Dear Colleagues,
We are excited to release the code of the paper “TEASER: Fast and Certifiable Point Cloud Registration”.
The code solves challenging 3D registration problems (also known as point cloud alignment or scan matching) where many (e.g., 99%) point correspondences (e.g., from traditional or deep-learned descriptors) are incorrect.
Our algorithm (TEASER++)
- runs in milliseconds and outperforms popular alternatives (e.g., RANSAC, Fast Global Registration, GORE)
- is extremely robust (>99% outlier correspondences). TEASER++ can even solve correspondence-free registration (with up to few hundred points) using all-to-all correspondences.

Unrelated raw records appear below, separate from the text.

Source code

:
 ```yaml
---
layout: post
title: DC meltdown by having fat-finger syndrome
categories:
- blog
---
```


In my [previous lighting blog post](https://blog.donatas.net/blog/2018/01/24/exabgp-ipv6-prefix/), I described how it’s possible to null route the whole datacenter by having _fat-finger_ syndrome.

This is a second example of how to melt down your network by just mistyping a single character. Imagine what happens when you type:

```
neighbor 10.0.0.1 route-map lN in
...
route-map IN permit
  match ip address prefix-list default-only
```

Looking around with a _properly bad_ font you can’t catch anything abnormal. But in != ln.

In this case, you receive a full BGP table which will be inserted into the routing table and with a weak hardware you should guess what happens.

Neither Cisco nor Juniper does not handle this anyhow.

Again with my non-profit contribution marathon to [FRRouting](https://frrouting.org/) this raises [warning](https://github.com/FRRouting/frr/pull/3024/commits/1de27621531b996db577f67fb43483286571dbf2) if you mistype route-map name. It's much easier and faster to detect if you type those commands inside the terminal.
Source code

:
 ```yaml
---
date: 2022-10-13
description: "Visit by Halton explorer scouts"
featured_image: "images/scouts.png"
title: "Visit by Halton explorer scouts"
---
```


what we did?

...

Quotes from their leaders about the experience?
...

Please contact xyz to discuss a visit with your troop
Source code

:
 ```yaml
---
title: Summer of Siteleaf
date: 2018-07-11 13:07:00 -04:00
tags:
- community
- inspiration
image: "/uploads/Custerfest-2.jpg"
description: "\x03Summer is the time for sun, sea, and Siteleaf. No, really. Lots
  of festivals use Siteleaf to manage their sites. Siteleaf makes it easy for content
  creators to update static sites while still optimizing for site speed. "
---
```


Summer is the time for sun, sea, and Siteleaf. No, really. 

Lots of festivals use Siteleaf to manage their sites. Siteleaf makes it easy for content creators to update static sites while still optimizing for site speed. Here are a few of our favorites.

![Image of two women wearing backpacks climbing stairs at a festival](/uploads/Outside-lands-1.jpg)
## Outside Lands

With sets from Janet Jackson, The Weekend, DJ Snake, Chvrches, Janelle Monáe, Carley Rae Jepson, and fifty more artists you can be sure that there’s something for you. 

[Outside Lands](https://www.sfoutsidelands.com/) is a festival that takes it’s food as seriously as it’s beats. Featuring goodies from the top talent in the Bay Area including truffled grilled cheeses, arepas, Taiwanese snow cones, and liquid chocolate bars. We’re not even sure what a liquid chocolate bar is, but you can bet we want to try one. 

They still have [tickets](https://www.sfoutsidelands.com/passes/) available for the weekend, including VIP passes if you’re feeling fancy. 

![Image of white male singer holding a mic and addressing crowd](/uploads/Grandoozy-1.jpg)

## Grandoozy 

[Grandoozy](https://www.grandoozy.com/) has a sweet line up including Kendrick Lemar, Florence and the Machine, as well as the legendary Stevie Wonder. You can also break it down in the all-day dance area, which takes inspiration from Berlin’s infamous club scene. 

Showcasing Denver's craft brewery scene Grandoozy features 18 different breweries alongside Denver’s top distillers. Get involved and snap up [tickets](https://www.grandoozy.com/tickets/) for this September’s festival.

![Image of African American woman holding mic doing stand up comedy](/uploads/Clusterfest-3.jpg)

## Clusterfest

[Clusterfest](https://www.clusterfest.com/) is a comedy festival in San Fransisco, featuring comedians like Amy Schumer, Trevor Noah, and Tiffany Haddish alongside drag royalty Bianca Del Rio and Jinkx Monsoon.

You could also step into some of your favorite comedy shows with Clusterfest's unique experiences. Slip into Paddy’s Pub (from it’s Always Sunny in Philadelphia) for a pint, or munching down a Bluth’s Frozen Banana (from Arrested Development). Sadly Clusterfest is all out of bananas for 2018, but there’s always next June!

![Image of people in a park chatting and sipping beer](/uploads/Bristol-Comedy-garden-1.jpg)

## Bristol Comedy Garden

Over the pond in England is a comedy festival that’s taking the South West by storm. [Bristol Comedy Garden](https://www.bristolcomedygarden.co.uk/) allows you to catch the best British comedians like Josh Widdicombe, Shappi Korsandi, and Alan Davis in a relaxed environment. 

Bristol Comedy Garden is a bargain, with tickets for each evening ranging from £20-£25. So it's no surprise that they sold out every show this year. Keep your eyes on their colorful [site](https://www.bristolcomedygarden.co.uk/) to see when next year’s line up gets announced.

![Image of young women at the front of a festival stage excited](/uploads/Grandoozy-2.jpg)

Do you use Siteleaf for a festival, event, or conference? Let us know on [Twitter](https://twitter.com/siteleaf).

- is certifiable: it either confirms it was able to find the best solution given the data, or declares failure (it is the first certifiable algorithm for outlier-corrupted problems).
- It provides formal performance guarantees (first of their kind for robust registration).
Paper: https://arxiv.org/abs/2001.07715 (conference version: https://arxiv.org/abs/1903.08588)
Code: https://github.com/MIT-SPARK/TEASER-plusplus
Video: https://youtu.be/xib1RSUoeeQ
TEASER++ can be used in many applications from object detection, scan matching, 3D reconstruction, panorama stitching, and medical imaging.
The certification routine is currently given in Matlab and will be released in C++ shortly.
We will keep maintaining TEASER++ so feel free to ping us with github issues if you have comments or questions.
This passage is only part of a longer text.